*Plain-text document sources*.
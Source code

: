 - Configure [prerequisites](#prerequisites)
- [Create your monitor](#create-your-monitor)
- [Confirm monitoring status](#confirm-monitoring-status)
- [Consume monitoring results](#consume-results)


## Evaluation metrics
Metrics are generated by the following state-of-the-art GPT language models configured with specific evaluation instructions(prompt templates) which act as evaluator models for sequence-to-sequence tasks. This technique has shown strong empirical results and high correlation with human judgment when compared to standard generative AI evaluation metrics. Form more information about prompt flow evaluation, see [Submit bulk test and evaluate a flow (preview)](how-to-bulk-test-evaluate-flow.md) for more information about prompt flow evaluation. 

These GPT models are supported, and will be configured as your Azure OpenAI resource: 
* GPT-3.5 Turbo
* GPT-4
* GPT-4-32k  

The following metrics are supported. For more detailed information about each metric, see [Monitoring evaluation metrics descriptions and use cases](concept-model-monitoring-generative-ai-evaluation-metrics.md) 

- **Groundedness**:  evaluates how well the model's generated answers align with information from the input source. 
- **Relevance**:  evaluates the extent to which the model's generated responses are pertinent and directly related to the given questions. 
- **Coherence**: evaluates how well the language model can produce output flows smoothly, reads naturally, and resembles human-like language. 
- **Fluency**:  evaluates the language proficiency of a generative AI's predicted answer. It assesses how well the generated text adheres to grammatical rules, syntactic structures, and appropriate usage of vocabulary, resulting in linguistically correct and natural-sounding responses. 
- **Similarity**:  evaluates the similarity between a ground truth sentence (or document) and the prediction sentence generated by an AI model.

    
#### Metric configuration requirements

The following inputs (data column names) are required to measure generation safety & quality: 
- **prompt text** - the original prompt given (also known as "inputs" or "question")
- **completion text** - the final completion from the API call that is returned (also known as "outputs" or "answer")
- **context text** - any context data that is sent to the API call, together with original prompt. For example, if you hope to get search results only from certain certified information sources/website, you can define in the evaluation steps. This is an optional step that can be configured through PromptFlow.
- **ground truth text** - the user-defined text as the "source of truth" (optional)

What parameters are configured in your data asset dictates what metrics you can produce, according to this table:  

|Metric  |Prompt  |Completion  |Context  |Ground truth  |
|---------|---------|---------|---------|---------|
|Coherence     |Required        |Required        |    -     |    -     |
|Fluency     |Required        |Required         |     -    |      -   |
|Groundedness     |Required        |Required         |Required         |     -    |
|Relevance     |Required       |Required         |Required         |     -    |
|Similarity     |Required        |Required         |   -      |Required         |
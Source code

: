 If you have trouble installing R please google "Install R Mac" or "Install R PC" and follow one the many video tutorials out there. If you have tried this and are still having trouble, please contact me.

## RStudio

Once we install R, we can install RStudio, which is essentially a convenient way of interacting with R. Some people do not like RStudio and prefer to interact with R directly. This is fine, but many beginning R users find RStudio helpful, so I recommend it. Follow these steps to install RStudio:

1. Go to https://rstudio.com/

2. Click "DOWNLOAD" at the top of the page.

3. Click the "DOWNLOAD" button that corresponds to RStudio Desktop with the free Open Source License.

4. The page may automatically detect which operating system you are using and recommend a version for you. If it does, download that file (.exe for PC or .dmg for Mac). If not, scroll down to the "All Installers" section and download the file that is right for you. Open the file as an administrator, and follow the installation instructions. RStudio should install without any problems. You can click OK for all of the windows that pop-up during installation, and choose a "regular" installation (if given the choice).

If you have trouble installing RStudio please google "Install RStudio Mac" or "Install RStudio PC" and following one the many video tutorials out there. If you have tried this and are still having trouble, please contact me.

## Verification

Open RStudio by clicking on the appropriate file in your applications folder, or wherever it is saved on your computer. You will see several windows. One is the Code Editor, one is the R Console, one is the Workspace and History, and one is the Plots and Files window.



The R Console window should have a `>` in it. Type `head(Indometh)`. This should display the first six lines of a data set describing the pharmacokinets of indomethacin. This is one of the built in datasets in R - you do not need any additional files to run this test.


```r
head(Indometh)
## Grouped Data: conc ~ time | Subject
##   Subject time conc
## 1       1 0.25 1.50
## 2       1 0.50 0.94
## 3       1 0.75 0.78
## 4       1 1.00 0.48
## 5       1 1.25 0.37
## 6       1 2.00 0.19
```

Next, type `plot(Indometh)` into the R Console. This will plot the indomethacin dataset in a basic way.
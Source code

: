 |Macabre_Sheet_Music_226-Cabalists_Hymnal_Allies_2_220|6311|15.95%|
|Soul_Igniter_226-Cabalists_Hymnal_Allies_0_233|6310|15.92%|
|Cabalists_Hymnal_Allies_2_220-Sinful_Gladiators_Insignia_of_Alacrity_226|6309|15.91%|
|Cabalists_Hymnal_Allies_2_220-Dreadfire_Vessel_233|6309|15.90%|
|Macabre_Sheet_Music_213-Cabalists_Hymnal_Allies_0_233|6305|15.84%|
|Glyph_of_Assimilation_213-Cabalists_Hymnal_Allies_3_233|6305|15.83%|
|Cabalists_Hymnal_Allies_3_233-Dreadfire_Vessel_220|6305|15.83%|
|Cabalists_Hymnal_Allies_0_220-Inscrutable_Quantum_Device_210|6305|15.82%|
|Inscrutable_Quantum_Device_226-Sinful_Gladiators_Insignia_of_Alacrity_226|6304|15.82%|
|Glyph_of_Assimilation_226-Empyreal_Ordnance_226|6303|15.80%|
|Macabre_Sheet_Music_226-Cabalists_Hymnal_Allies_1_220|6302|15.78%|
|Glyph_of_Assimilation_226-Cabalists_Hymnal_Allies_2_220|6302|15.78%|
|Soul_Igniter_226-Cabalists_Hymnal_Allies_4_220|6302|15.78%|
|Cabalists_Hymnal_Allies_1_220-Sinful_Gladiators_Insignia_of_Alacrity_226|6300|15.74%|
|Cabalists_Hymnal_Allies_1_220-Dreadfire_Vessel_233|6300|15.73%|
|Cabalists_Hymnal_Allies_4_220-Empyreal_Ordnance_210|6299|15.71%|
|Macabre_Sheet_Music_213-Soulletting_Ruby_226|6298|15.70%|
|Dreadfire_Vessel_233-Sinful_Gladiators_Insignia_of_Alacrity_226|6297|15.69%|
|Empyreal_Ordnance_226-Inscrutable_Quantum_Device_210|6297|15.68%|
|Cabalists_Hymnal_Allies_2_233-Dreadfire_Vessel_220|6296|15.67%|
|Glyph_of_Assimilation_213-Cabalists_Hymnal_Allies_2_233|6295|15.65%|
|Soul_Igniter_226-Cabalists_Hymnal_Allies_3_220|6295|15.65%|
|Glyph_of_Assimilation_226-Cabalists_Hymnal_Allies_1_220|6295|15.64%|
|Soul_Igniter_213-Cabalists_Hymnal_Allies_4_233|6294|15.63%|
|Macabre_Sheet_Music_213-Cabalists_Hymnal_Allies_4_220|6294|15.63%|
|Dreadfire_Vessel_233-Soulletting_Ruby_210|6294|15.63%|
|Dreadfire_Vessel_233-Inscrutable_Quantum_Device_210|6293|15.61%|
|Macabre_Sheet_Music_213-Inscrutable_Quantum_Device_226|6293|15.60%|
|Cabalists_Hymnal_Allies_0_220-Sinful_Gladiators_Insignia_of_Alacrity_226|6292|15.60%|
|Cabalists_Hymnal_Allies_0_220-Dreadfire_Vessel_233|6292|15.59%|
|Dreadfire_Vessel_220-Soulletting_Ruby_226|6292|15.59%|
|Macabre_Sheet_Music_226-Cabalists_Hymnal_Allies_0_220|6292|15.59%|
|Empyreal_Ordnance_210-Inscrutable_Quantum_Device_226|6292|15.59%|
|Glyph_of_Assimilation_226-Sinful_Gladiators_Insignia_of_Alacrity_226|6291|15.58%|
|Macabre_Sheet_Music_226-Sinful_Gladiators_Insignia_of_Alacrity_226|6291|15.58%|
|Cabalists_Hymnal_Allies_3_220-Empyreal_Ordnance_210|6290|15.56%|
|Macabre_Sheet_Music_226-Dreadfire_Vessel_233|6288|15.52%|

*TASK PROMPT*.
How many lines above contain the word "having"? Reply with only the number.

*EXERCISE SOLUTION*.
2